Выбрать главу

Пролетарские элементы отходили от эсеров и меньшевиков и начали группироваться вокруг большевистской партии. Каторга отразила все оттенки обострявшейся в стране политической борьбы. Эсеры и меньшевики отбросили революционную фразеологию и открыто связали себя с буржуазией, большевики призывали превратить войну империалистическую в войну гражданскую, к свержению царского самодержавия.

ПО ДЕЛУ О «ПОДКОПЕ В ИРКУТСКОЙ ТЮРЬМЕ»

Во время войны на каторге появилось много солдат. Они почти все имели приговоры на большие сроки: на пятнадцать, двадцать лет и бессрочно.

Я уже был связан с солдатами по одиннадцатой камере и все время поддерживал эту связь. Однажды мы получили письмо от солдат, в котором они просили организовать у них школу политической грамоты. Я согласился пойти к солдатам и помочь им. С благословения всей четырнадцатой камеры я переселился к солдатам в качестве «директора» школы.

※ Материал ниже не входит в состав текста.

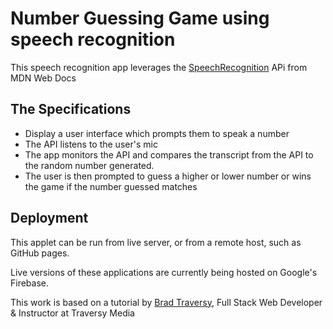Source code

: # Number Guessing Game using speech recognition

This speech recognition app leverages the [SpeechRecognition](https://developer.mozilla.org/en-US/docs/Web/API/SpeechRecognition) APi from MDN Web Docs

## The Specifications

* Display a user interface which prompts them to speak a number
* The API listens to the user's mic
* The app monitors the API and compares the transcript from the API to the random number generated.
* The user is then prompted to guess a higher or lower number or wins the game if the number guessed matches

## Deployment

This applet can be run from live server, or from a remote host, such as GitHub pages.

Live versions of these applications are currently being hosted on Google's Firebase.

This work is based on a tutorial by [Brad Traversy](https://www.udemy.com/user/brad-traversy/), Full Stack Web Developer & Instructor at Traversy Media
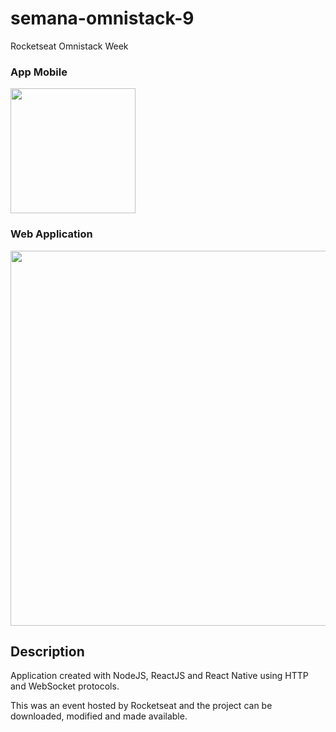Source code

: # semana-omnistack-9
Rocketseat Omnistack Week

### App Mobile

<img src="https://i.imgur.com/Ag4yknD.jpg" width="200" />

### Web Application

<img src="https://i.imgur.com/pVf4sWq.png" width="600" />

## Description 

Application created with NodeJS, ReactJS and React Native using HTTP and WebSocket protocols.

This was an event hosted by Rocketseat and the project can be downloaded, modified and made available.
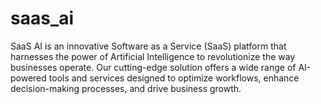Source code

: # saas_ai
SaaS AI is an innovative Software as a Service (SaaS) platform that harnesses the power of Artificial Intelligence to revolutionize the way businesses operate. Our cutting-edge solution offers a wide range of AI-powered tools and services designed to optimize workflows, enhance decision-making processes, and drive business growth.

Солдаты встретили меня весьма дружелюбно. Были среди них достаточно грамотные: один семинарист, несколько окончивших двухклассные министерские школы. Из числа грамотных организовалось ядро школы.

Учащихся разделили на три группы: неграмотные (самая большая группа), малограмотные и достаточно грамотные. Достаточно грамотных я назначил преподавателями по различным предметам начального обучения. Семинарист взял на себя всю методическую часть и арифметику. Я вел политические беседы.

Учебников было мало, но школа работала с большой интенсивностью, и учеба подвигалась успешно.

За три месяца, которые я провел в солдатской камере, удалось втянуть в учебу почти всех солдат.

Однажды меня вызвали к начальнику каторги Снежкову. Он встретил меня вопросом:

— Вы опять к солдатам перебрались?

— Да, с вашего разрешения школу там организовали, так я помогаю…

— Знаю я вашу помощь… Вы еще наложенное на вас взыскание не отбыли?

— Нет, не отбыл.

— На месяц его в прачечную, — обратился он к старшему надзирателю.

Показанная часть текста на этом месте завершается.